Marden v. City of Boston

155 Mass. 359 | Mass. | 1892

Knowlton, J.

The evidence in regard to Michael Callahan was sufficient to warrant a finding that he was dead. In 1867 he went away from Boston, where his wife and children and others of his relatives lived, and, although they have made efforts to learn his whereabouts, they have not heard from him since that time. He had previously made an application to the United States government for a pension, and a pension was granted to him; but the authorities in charge of the Pension Department at Washington have been unable to ascertain where he is, or whether he is dead or alive. These facts, with nothing to control the inferences naturally to be drawn from them, point to his death, and warrant a finding in favor of the plaintiff on this part of the case. Loring v. Steineman, 1 Met. 204, 211. Flynn v. Coffee, 12 Allen, 133. Bowditch v. Jordan, 131 Mass. 321, 323. Stockbridge, petitioner, 145 Mass. 517.

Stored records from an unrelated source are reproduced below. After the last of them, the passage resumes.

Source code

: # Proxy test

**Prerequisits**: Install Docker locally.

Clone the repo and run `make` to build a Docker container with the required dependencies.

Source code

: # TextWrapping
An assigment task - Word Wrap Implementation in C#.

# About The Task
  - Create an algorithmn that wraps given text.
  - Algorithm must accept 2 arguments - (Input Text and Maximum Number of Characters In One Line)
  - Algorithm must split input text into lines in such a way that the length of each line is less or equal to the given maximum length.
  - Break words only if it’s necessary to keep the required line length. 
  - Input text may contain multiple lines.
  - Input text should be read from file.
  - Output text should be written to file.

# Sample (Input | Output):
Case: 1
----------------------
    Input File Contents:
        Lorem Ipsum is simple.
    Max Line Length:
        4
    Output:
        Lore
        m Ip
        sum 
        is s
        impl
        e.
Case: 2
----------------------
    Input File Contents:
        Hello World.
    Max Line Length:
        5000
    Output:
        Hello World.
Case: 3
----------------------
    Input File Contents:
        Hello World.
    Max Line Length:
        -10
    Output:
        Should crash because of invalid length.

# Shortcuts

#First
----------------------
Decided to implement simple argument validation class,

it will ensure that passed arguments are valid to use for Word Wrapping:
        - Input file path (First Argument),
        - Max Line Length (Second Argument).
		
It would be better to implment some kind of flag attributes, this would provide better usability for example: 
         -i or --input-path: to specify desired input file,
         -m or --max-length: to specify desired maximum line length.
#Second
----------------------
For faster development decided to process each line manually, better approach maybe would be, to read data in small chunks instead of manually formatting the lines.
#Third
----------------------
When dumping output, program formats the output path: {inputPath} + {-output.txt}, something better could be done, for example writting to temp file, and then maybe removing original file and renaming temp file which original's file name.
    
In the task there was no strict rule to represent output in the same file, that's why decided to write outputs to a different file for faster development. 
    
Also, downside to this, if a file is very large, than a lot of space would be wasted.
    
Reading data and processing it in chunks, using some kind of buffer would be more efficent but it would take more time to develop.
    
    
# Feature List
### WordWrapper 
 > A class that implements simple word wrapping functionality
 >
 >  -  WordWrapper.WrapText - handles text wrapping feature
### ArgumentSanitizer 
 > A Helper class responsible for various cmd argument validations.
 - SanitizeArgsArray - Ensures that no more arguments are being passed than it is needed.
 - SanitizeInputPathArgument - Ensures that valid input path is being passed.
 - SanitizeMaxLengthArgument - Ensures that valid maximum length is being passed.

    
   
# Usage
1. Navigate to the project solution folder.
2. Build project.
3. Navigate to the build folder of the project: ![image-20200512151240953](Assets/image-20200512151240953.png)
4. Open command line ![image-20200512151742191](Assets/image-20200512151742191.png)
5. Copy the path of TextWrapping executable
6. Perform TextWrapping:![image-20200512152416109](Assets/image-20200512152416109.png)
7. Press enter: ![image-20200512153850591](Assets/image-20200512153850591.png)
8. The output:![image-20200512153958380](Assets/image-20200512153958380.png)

His widow, Catherine Callahan, continued to reside in Boston until October, 1887, and gained a settlement there by virtue of the Pub. Sts. c. 83, § 1, els. 6 and 7. The first part of the seventh clause is as follows: “The provisions of the preceding clause shall apply to married women who have not a settlement derived by marriage under the provisions of the first clause, and to widows.” The argument of the defendant, that widows who have a settlement derived from their former husbands, are not included, is untenable. They were included in the St. of 1874, c. 274, § 1, which is now the sixth clause above quoted, before the passage of the St. of 1879, c. 242, § 2, which is embodied in' the seventh clause.

*361This last statute was passed after the decision in Somerville v. Boston, 120 Mass. 574, in which it was held that the St. of 1874, c. 274, § 2, did not apply to married women; and the purpose of it was to change the law in regard to married women, and to place them on the same footing in respect to the acquisition of a settlement as widows and unmarried women. It did not take away from widows any rights which had before been given them.

No other questions were raised at the trial, and it follows that the jury were rightly permitted to find that the husband of the pauper went away in 1867 and died; that his wife, Catherine Callahan, having become a widow, gained a settlement in Boston by five years’ residence there, and that the defendant is liable for her support. Exceptions overruled.